I readjust, and the chair squeaks beneath me.

“But you didn’t do that. You called me. What’s going on, Noah?”

There’s a shifting inside me. Years of self-preservation fighting against the new trust formed with the head shrink. I scrub my face with my hands, hoping it will help win the war, but it’s still hard as hell to open my mouth.

“My mom ran away from them. At least that’s what Carrie and Joe said. And she never brought them up to me. In fact, she said they were dead, and she was an only child.”

“So your mother lied to you.”

“She didn’t,” I snap.

“She didn’t?”

She did, and I feel fucking betrayed.
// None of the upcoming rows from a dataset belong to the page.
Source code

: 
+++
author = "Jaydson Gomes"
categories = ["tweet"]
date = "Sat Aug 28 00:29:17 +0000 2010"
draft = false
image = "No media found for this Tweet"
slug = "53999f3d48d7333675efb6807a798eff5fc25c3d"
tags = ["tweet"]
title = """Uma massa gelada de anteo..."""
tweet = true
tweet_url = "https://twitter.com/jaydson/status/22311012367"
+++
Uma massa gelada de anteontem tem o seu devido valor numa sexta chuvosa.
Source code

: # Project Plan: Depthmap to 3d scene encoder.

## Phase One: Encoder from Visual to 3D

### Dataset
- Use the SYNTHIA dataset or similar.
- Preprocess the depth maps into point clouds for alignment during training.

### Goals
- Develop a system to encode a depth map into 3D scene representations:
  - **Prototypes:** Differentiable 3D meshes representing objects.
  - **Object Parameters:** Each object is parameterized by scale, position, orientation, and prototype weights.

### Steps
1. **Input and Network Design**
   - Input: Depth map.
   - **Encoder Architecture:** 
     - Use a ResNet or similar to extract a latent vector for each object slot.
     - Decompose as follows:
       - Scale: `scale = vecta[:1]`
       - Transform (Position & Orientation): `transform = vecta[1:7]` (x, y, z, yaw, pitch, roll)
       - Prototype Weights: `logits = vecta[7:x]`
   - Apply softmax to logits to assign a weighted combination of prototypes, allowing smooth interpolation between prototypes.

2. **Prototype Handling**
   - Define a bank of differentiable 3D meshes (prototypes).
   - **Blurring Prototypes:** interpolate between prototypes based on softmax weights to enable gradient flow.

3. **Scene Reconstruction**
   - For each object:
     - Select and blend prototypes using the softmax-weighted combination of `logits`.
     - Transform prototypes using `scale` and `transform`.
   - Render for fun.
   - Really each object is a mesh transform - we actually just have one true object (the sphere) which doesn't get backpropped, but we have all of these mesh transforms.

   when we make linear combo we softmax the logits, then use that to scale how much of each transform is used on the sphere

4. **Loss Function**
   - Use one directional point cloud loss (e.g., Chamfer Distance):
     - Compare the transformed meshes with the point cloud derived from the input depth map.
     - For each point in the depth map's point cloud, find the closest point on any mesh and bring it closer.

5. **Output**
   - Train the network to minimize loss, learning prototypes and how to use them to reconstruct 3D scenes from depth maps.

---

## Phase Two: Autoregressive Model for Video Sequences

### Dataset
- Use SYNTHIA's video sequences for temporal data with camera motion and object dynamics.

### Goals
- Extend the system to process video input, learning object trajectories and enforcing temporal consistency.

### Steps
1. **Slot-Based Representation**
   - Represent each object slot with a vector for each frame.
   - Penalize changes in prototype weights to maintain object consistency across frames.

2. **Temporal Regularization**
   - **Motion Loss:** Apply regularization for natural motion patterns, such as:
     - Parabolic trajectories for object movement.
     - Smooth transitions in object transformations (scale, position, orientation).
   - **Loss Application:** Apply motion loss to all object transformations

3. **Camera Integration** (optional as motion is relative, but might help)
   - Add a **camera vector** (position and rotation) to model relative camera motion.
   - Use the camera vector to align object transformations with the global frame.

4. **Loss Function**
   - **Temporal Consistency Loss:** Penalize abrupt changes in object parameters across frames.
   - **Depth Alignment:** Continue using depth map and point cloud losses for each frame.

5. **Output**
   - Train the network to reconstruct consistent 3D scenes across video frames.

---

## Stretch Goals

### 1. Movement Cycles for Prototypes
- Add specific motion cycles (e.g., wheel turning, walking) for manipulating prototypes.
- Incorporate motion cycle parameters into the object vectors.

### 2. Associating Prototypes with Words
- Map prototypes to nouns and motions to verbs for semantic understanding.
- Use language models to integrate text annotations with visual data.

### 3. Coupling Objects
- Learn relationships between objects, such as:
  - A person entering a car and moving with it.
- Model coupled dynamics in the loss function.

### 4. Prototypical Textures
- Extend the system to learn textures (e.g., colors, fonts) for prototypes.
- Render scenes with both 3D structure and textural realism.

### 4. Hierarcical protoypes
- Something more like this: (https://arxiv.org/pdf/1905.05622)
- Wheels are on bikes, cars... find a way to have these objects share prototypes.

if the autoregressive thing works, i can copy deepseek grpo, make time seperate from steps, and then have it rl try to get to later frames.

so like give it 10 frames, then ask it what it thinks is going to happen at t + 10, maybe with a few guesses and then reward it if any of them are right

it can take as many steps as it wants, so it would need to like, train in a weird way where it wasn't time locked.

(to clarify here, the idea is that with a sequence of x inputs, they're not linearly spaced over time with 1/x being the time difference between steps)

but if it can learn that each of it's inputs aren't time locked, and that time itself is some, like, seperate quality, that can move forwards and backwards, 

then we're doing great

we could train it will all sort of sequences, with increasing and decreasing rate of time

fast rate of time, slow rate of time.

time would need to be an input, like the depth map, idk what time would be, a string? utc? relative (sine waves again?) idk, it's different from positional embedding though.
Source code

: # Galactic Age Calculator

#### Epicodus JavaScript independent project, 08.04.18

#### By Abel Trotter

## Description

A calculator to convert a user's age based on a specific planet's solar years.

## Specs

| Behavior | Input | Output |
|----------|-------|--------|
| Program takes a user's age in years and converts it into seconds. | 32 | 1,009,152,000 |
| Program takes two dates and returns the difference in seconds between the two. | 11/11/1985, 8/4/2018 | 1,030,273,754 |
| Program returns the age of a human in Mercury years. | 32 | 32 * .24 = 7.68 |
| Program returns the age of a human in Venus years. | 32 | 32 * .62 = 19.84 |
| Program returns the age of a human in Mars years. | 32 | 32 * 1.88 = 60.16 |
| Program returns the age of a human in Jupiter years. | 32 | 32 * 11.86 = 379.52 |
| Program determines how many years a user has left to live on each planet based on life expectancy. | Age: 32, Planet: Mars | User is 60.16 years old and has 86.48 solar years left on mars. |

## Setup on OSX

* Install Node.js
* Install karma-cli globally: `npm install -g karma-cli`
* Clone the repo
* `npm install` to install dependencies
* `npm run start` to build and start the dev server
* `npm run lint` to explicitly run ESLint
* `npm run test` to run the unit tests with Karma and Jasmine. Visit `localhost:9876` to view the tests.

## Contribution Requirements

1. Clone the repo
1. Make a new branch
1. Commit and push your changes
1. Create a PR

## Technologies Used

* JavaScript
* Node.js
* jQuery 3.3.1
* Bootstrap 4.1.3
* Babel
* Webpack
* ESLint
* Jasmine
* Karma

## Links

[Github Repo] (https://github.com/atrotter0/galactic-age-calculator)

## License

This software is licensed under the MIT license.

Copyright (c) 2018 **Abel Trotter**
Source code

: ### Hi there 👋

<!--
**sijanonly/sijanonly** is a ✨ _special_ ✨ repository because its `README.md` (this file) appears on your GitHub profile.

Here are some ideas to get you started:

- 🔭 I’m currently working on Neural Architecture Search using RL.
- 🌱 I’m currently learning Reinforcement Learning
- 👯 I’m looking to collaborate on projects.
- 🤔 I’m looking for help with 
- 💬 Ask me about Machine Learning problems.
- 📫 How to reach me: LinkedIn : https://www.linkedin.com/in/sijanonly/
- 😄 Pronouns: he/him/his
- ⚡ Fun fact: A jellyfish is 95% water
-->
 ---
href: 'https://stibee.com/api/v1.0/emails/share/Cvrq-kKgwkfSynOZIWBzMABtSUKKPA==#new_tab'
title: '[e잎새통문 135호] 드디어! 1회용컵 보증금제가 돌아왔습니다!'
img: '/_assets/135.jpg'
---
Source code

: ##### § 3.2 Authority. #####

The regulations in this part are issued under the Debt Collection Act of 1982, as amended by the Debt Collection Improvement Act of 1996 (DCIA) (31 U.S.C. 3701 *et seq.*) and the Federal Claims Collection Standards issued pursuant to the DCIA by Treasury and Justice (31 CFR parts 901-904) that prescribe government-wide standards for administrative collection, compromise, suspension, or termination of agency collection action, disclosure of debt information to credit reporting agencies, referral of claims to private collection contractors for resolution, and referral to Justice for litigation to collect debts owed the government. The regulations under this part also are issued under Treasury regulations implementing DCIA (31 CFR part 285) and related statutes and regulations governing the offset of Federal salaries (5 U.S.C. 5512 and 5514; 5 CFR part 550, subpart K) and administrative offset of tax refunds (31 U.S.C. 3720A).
A strangled sound leaves my throat, and I lean forward. I feel betrayed and angry and pissed. “My mother never lied to me.”

Never lied and never downplayed. Not when one of our dogs died. Not when Grandma was diagnosed with stage-four cancer and then when Papa died of a broken heart six months after she passed. Never did my mother try to make a situation less than what it was.

* * *

Hurt is a part of life, Noah, she said to me when she held my hand at the hospital the last time I saw my grandmother. I’m not doing you any favors by shielding you from it. Besides, it’s always better to be honest.
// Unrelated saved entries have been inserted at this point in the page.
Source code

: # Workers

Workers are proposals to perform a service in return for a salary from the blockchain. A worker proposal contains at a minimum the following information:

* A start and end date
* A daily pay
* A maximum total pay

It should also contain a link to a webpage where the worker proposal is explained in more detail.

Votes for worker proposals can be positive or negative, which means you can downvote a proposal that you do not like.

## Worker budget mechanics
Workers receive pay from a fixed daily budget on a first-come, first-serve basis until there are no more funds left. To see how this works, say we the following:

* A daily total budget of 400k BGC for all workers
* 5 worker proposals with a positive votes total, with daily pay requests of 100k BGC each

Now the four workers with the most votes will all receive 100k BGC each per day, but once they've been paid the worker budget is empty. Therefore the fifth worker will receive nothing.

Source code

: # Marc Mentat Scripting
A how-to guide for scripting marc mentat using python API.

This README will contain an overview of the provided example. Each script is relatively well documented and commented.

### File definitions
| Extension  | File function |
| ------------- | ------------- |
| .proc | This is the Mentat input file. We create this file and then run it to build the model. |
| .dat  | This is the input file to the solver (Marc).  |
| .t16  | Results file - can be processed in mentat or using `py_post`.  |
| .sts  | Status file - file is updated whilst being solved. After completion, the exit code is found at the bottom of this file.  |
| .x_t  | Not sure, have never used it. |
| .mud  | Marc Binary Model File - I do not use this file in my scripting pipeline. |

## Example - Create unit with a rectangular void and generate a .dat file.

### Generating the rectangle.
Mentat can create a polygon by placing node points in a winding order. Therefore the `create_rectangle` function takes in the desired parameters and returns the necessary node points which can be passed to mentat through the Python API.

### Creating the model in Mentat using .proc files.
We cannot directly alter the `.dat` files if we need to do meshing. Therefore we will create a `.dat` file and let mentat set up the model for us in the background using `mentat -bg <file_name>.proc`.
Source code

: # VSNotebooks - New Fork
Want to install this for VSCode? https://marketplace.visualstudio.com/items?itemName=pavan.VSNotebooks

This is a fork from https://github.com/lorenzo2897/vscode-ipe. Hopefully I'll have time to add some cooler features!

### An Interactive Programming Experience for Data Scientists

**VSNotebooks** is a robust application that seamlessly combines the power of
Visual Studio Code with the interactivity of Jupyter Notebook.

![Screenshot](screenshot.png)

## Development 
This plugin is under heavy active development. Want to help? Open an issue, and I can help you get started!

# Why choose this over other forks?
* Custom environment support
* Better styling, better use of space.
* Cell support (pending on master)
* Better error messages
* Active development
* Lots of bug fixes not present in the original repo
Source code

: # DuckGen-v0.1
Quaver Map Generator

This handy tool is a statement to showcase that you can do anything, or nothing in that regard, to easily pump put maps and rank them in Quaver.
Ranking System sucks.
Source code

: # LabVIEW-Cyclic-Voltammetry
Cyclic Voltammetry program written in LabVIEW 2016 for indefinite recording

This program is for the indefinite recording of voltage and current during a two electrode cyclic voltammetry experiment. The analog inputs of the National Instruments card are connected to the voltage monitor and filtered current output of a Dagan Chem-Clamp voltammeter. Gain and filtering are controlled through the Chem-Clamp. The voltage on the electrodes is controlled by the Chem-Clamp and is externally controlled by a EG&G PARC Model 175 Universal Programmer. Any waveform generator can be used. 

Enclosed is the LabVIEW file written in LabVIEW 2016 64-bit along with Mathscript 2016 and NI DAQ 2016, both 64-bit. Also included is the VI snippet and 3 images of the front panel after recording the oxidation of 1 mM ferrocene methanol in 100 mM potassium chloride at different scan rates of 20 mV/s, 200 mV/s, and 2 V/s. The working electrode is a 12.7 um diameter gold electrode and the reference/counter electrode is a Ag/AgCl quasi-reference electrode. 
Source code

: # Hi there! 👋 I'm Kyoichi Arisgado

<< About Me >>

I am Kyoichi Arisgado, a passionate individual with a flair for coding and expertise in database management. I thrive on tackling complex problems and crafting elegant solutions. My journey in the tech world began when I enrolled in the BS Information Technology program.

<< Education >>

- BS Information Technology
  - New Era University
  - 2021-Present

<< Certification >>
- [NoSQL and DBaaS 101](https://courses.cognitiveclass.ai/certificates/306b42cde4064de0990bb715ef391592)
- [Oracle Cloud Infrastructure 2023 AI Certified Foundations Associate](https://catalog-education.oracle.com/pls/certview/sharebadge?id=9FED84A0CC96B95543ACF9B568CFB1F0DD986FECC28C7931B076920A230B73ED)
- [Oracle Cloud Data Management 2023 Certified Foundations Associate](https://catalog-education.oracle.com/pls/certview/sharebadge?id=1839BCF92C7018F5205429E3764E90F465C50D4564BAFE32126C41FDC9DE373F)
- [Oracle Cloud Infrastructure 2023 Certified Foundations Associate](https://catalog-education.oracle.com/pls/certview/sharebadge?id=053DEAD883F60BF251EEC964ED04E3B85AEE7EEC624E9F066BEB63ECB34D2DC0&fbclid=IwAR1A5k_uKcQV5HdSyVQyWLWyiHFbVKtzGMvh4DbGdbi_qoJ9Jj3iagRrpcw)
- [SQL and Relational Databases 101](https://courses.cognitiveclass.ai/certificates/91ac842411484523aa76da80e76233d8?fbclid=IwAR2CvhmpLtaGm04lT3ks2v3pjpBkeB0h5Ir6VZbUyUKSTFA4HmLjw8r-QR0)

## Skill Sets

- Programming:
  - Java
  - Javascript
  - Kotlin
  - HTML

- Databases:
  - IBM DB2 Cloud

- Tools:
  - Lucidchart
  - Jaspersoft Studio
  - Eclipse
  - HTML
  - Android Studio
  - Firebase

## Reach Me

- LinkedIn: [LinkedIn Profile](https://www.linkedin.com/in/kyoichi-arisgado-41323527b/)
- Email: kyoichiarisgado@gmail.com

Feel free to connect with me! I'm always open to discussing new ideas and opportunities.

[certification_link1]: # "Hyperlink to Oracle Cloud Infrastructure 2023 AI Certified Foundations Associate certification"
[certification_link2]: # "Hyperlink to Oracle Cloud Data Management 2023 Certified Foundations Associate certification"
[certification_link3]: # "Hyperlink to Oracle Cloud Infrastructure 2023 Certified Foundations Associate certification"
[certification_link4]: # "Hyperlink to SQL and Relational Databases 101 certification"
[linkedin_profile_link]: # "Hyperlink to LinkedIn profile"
“Tell me about your mom,” Mrs. Collins says when the silence must irritate her.

“She talked to me in Spanish.” Even when it pissed me off. She was a Spanish professor, and she was determined that I’d be as fluent as she was. “And she laughed a lot.”

My throat swells, and grief pulls at me. “She’d poke her head into my bedroom at night and tell me she loved me.” When I was younger, I used to say it back. Then somewhere along the way, I stopped.
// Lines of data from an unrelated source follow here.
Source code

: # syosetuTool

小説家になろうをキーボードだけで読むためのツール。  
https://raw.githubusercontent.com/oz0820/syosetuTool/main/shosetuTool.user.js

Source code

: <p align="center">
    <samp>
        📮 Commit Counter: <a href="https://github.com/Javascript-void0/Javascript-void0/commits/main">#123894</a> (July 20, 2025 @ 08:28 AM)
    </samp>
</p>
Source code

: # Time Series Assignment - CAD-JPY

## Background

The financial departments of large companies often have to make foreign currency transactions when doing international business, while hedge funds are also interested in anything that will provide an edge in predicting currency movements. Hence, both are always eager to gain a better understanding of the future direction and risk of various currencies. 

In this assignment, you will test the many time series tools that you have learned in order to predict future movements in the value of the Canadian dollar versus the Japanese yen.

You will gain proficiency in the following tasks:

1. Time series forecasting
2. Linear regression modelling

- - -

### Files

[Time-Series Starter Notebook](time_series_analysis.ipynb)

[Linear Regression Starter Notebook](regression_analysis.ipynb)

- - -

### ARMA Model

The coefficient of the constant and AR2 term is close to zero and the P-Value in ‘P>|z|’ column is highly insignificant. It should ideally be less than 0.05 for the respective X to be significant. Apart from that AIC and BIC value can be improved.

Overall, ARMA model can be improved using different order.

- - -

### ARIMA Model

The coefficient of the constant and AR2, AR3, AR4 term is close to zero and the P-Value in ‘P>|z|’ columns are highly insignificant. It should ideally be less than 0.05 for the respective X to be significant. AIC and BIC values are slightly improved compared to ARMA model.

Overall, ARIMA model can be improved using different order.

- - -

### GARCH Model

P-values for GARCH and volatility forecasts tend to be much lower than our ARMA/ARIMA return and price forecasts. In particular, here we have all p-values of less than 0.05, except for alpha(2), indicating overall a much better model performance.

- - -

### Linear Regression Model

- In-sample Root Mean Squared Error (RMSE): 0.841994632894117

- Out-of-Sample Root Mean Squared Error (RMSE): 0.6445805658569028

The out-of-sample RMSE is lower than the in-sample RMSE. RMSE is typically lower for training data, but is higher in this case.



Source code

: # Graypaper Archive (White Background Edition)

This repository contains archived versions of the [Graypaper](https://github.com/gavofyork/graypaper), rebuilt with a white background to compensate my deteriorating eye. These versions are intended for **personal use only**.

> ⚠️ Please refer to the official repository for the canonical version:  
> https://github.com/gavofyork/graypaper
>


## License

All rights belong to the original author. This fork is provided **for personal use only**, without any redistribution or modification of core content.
I could throttle the guy I was then. My mother was there, in my room, night after night, and I never said the words back. Fuck me.

What’s worse, Mom told me she loved me before I left that night and told me to wake her when I got in. The opportunity was there. I could have opened my damned mouth and told her what I can’t tell her now. But I didn’t. Instead, I failed her. I failed her in the worst way possible.

I clear my throat and tug at the collar of my shirt as too much heat has built up around me. Fuck this. Just fuck this. “Do you know if it’s true? Did Mom’s family misunderstand? Did they think that Carrie and Joe were adopting me, too?”

Did they think I was being taken care of, or did they purposely leave me to rot in foster care? That coil forever ready to spring inside me twists one more time, and it’s like I’m racing toward an explosion.

“Noah, why does it matter now?”

“It does.”

“Why?”

I scoot to the edge of my chair and have to force myself not to fly out of it. “Because! What if they wanted me? What if someone fucking wanted me, and the system screwed it up?”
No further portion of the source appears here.